它不会那样工作。你需要说以下，但它是不正确的

template <class C> template<>
void X<C>::get_as<double>()
{

}

Explicitly specialized membersneed their surrounding class templates to be explicitly specialized as well. So you need to say the following, which would only specialize the member for X<int>.

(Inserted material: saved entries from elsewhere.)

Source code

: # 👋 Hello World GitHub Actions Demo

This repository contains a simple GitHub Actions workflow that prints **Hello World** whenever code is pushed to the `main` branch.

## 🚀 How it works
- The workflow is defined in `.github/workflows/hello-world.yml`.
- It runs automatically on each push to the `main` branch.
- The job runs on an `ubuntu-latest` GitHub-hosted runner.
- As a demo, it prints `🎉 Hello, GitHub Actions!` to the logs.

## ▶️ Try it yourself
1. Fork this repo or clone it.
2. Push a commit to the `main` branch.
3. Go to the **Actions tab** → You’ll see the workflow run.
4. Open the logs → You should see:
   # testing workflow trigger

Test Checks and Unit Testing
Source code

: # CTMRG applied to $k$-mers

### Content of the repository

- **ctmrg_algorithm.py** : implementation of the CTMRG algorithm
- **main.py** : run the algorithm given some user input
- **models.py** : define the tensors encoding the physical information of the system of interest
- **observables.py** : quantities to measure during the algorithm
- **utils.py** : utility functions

显式专门化的成员也需要显式专门化它们周围的类模板。因此，您需要说出以下内容，这只会专门针对X<int>.

template <> template<>
void X<int>::get_as<double>()
{

}

If you want to keep the surrounding template unspecialized, you have several choices. I prefer overloads

如果您想让周围的模板保持非专业化，您有多种选择。我更喜欢重载

template <class C> class X
{
   template<typename T> struct type { };

public:
   template <class T> void get_as() {
     get_as(type<T>());
   }

private:
   template<typename T> void get_as(type<T>) {

   }

   void get_as(type<double>) {

   }
};

If one is able to used std::enable_ifwe could rely on SFINAE (substitution failure is not an error)

如果可以使用，std::enable_if我们可以依靠 SFINAE（替换失败不是错误）

that would work like so (see LIVE):

这会像这样工作（请参阅LIVE）：

#include <iostream>
#include <type_traits>

template <typename C> class X
{
public:
    template <typename T, 
              std::enable_if_t<!std::is_same_v<double,T>, int> = 0> 
    void get_as() { std::cout << "get as T" << std::endl; }

    template <typename T, 
              std::enable_if_t<std::is_same_v<double,T>, int> = 0> 
    void get_as() { std::cout << "get as double" << std::endl; }
};

int main() {
   X<int> d;
   d.get_as<double>();

   return 0;
}

The ugly thing is that, with all these enable_if's only one specialization needs to be available for the compiler otherwise disambiguation error will arise. Thats why the default behaviour "get as T" needs also an enable if.

丑陋的是，所有这些 enable_if 只需要一个特化可用于编译器，否则会出现消歧错误。这就是为什么默认行为“get as T”也需要启用 if。